Task requirements. Print exactly the first lines of the records. Stop after the line containing "performance context. Study", and leave every picture out.

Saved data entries
::::::

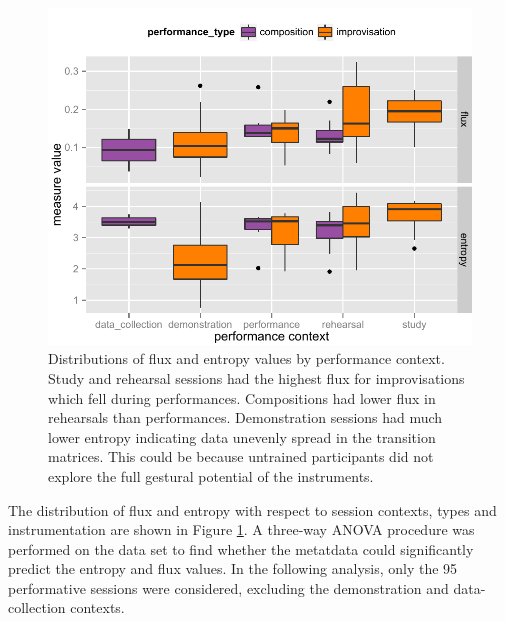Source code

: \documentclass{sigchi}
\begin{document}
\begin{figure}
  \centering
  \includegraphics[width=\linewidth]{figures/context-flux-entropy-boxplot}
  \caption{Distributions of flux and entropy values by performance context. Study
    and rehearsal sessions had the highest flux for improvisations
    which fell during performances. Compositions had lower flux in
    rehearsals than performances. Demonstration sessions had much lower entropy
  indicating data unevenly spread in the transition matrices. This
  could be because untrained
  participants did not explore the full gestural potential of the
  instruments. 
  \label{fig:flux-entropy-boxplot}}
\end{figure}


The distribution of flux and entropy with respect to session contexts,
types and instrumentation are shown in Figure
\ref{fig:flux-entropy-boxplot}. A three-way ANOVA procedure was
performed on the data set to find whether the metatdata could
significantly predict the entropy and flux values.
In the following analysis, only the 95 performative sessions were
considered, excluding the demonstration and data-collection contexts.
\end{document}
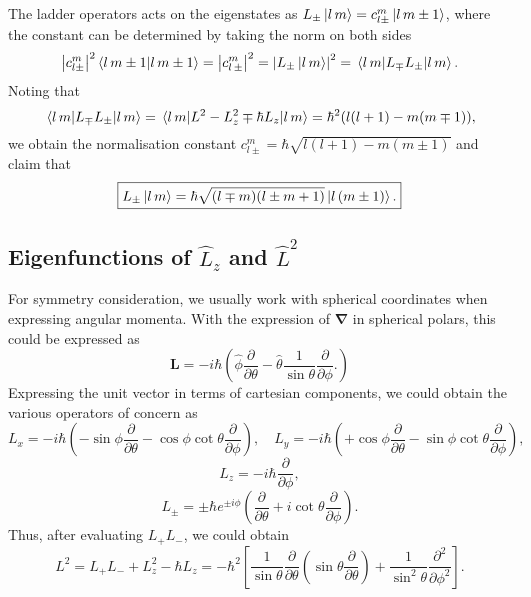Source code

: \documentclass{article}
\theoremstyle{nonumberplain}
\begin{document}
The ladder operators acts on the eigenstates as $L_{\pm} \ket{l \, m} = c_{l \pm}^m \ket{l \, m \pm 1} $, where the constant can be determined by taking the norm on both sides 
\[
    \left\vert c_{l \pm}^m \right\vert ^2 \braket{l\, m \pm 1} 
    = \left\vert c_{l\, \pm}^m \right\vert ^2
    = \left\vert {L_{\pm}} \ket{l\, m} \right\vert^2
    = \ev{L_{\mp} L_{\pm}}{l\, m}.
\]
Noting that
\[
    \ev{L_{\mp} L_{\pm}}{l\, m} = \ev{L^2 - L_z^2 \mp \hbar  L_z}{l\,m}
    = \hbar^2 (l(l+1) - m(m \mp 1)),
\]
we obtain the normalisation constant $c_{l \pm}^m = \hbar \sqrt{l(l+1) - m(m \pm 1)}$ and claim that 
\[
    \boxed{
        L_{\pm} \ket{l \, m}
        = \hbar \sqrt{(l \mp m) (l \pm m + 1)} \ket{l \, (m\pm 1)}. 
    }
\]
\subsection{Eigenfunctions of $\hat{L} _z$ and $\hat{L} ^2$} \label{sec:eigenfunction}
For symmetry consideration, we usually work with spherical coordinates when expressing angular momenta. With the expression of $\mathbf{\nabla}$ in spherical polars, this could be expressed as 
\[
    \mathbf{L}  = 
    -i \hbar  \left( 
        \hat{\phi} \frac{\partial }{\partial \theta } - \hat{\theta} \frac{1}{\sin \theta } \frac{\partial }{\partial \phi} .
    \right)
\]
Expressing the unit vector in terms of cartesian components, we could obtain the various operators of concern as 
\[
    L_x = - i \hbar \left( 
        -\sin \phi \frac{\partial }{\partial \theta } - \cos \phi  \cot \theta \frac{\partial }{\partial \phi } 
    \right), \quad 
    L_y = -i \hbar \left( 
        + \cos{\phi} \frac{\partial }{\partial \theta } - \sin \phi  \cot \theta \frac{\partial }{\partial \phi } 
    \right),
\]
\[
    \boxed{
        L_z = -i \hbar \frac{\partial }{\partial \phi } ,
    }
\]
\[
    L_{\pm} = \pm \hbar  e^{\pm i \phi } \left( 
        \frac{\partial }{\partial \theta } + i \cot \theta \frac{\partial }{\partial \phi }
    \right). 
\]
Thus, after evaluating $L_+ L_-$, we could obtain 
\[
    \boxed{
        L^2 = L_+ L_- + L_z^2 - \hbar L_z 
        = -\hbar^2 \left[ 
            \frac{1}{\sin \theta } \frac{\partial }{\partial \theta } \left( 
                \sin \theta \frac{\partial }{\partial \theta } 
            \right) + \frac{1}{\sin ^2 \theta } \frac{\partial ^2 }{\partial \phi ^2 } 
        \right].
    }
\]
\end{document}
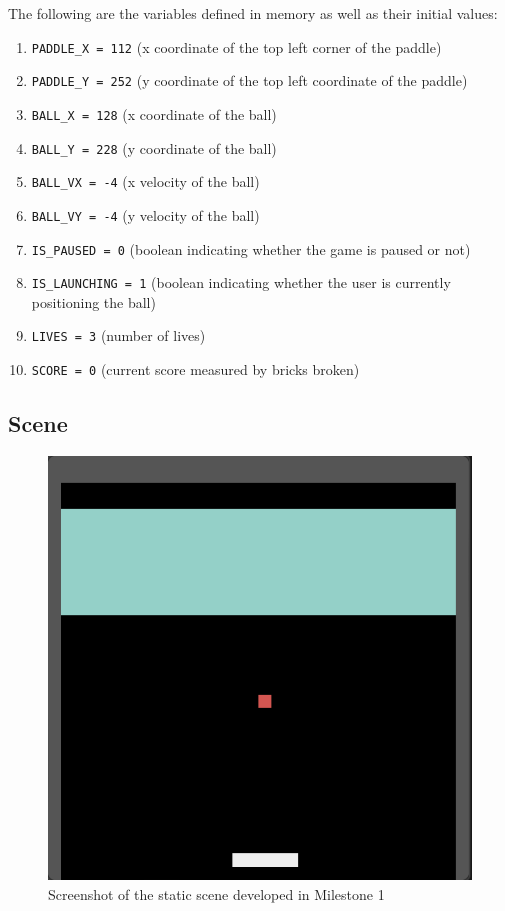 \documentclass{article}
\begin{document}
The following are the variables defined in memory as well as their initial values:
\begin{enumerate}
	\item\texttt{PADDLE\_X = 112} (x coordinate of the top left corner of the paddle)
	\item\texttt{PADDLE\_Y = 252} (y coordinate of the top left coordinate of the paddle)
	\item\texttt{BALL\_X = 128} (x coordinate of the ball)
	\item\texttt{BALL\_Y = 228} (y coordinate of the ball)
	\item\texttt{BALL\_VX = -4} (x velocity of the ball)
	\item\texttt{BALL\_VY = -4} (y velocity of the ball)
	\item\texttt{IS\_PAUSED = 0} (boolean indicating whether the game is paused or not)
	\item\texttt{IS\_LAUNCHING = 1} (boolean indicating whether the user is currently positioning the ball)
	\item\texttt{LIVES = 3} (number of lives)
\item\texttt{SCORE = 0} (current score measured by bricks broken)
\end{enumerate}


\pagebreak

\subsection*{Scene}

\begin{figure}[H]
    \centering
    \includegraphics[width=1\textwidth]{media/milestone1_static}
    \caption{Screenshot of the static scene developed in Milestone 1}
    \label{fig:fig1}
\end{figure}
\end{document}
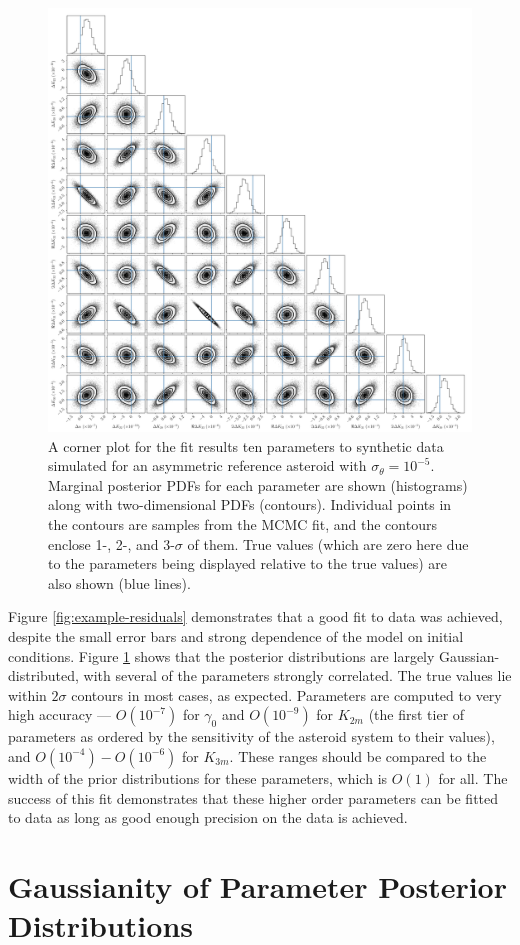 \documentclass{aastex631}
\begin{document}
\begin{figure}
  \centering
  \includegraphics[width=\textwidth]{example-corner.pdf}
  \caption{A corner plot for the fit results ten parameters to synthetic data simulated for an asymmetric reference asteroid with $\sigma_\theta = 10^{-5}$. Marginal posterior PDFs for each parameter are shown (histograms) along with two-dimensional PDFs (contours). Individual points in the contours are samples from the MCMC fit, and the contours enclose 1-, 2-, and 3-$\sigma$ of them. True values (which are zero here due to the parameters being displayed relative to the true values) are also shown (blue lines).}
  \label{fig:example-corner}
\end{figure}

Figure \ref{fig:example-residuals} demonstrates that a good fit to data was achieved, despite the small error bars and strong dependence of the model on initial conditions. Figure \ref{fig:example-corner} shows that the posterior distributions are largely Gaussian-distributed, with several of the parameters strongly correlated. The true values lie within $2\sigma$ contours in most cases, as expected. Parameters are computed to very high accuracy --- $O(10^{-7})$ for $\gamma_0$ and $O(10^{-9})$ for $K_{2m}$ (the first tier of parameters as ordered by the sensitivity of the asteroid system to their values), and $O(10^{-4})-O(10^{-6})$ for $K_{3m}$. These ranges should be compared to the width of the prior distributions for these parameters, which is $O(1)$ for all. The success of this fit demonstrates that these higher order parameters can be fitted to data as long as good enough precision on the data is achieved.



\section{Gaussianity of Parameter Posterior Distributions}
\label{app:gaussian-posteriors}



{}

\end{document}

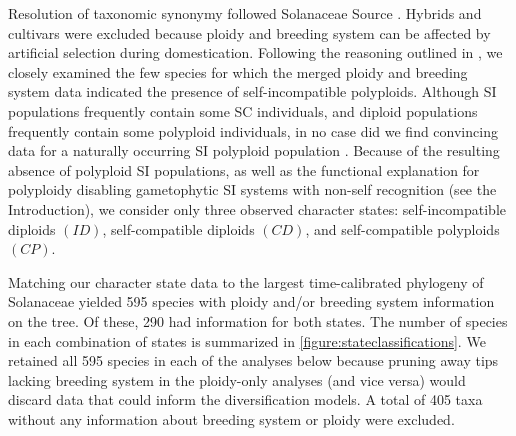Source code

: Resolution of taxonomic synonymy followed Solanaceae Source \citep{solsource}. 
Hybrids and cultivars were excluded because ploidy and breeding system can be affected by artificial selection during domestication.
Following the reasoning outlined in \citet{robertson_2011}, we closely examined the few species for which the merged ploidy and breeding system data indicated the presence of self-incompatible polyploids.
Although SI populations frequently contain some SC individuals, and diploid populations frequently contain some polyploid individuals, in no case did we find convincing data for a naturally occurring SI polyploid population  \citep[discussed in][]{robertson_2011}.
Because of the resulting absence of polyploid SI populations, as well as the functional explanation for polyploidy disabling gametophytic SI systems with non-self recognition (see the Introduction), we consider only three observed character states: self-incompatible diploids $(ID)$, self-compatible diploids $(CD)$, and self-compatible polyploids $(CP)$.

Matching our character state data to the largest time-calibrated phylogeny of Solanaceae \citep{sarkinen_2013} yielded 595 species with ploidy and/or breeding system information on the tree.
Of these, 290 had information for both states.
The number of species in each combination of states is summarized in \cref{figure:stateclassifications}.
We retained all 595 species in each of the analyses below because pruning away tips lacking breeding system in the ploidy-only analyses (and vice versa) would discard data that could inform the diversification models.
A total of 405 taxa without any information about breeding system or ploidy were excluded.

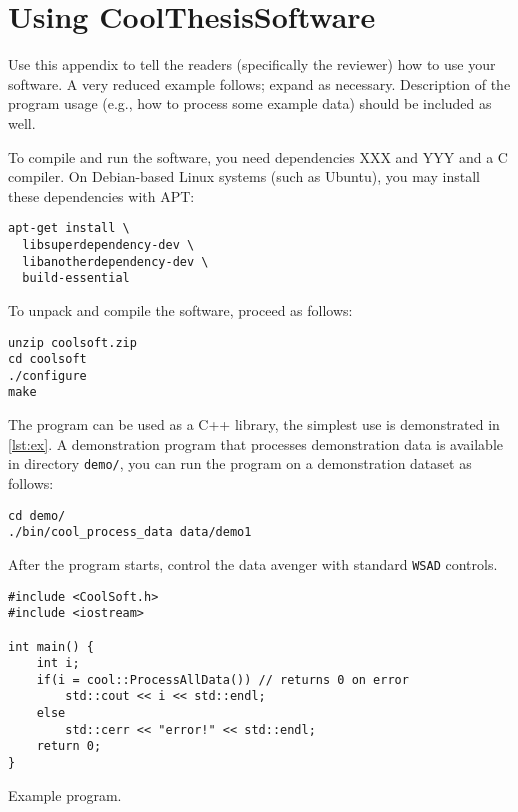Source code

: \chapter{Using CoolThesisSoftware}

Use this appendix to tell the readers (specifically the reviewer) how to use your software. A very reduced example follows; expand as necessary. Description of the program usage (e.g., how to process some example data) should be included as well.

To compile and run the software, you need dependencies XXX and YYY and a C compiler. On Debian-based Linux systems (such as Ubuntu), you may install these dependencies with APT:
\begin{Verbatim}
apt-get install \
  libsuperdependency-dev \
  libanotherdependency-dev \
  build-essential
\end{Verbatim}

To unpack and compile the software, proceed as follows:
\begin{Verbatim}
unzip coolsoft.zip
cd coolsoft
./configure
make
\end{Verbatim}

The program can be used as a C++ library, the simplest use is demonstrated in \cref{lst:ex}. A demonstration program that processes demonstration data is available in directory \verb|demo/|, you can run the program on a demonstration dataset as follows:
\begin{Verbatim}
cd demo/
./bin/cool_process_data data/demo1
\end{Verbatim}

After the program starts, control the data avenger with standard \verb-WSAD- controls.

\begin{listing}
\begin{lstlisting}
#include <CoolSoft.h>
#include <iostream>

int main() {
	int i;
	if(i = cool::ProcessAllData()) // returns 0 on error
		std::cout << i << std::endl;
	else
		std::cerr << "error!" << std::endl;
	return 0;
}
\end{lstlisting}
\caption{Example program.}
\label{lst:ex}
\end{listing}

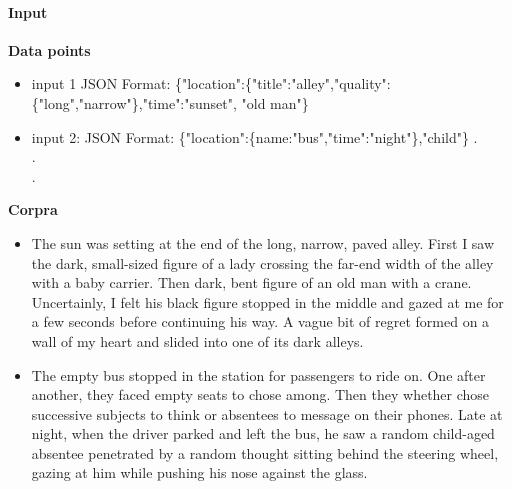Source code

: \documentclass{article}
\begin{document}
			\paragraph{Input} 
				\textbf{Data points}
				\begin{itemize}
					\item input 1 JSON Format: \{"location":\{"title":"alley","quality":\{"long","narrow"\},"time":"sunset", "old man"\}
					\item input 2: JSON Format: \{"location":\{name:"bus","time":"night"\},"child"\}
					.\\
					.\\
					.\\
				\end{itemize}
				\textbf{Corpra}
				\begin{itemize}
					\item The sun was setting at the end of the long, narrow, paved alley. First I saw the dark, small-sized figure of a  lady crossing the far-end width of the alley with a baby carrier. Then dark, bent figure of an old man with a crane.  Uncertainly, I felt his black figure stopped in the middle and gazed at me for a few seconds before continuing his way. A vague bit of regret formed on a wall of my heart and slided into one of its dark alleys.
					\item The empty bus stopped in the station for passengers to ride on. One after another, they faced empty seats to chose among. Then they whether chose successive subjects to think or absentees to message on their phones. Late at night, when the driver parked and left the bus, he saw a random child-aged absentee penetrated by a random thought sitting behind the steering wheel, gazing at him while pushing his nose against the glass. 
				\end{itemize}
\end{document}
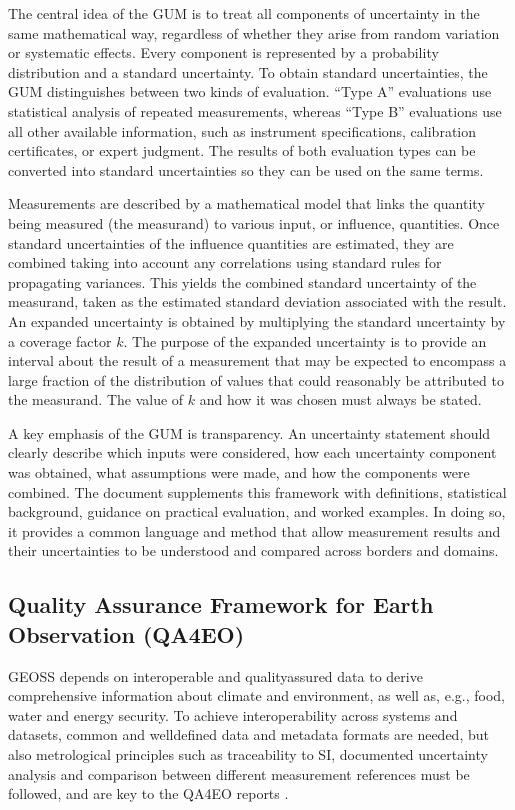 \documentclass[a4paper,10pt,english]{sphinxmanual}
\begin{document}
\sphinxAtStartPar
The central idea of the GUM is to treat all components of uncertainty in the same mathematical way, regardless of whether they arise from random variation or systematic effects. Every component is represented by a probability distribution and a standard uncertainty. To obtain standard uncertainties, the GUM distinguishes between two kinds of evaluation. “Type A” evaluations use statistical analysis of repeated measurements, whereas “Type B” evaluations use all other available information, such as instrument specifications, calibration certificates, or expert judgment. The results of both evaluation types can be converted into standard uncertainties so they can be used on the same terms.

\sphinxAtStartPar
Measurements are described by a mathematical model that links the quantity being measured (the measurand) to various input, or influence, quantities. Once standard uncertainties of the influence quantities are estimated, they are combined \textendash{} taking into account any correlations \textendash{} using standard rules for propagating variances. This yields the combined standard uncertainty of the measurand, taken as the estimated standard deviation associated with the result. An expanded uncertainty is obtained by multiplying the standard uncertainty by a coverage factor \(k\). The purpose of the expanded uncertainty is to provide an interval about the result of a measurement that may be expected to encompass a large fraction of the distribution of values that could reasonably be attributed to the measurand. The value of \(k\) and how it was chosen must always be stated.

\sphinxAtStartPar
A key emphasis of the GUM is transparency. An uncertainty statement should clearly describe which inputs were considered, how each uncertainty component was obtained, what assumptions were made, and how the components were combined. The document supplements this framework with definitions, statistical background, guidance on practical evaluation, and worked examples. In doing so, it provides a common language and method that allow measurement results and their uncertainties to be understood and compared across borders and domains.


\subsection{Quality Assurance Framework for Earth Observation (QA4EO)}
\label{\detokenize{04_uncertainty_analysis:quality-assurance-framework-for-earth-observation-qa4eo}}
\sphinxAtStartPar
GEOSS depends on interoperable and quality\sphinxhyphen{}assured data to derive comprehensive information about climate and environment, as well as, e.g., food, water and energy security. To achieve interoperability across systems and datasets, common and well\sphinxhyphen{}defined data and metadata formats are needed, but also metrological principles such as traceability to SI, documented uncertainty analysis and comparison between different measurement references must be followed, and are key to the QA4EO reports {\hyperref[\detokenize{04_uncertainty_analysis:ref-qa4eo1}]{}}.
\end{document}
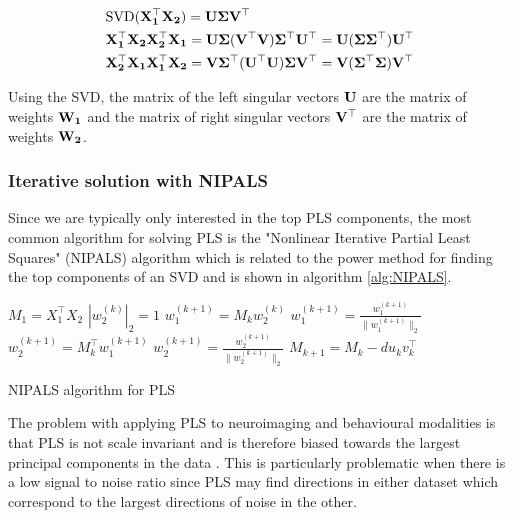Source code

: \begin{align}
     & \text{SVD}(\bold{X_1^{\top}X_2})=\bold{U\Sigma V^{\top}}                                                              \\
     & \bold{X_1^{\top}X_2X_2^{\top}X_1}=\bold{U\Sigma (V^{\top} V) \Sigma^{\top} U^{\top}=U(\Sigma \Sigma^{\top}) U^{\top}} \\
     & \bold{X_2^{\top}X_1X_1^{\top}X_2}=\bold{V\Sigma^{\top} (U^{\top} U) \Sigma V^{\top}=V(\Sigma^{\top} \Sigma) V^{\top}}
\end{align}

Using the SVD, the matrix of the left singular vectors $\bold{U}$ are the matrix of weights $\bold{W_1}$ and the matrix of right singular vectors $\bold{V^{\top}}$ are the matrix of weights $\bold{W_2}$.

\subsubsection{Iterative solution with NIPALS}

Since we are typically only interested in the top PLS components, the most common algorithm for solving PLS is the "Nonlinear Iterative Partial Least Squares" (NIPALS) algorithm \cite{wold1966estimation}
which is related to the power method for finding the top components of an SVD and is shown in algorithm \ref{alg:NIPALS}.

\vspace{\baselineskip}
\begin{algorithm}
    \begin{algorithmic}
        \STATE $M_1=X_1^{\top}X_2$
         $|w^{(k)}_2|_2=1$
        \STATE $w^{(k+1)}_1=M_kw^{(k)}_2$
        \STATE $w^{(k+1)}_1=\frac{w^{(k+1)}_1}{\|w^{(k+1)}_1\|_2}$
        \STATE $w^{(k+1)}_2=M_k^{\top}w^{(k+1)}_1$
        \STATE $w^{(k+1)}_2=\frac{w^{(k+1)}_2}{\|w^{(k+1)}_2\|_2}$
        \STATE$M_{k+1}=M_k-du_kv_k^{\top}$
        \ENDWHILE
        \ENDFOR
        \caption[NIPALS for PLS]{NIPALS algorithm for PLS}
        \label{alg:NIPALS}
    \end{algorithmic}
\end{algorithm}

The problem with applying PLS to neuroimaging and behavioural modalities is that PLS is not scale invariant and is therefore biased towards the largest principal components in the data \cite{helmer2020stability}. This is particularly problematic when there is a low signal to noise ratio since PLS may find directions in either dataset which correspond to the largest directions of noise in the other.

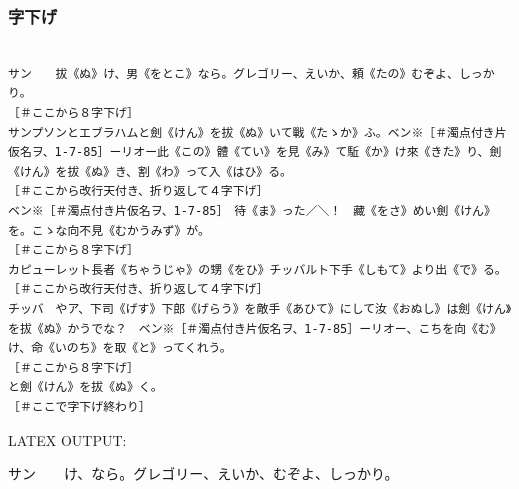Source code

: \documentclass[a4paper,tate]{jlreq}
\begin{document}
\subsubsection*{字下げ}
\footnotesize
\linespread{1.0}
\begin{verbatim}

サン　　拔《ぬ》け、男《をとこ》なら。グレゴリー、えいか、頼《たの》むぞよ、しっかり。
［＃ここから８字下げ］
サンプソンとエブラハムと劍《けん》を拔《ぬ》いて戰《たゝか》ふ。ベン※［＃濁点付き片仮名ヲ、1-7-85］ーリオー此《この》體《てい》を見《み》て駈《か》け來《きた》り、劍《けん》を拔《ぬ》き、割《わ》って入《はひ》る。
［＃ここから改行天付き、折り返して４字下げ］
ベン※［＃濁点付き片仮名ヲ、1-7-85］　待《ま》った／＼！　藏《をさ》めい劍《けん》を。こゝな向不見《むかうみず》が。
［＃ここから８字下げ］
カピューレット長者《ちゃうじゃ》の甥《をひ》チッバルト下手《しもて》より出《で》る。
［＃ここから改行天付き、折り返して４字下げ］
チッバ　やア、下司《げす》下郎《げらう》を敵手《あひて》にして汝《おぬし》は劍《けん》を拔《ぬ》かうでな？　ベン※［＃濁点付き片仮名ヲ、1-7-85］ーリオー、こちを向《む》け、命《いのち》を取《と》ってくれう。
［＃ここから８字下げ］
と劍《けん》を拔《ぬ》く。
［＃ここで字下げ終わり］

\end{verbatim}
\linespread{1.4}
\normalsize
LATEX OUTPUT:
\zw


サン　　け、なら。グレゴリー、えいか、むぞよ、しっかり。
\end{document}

::::::

Expected answer.
Source code

: \documentclass{sigchi}
\begin{document}
\begin{figure}
  \centering
  \includegraphics[width=\linewidth]{figures/context-flux-entropy-boxplot}
  \caption{Distributions of flux and entropy values by performance context. Study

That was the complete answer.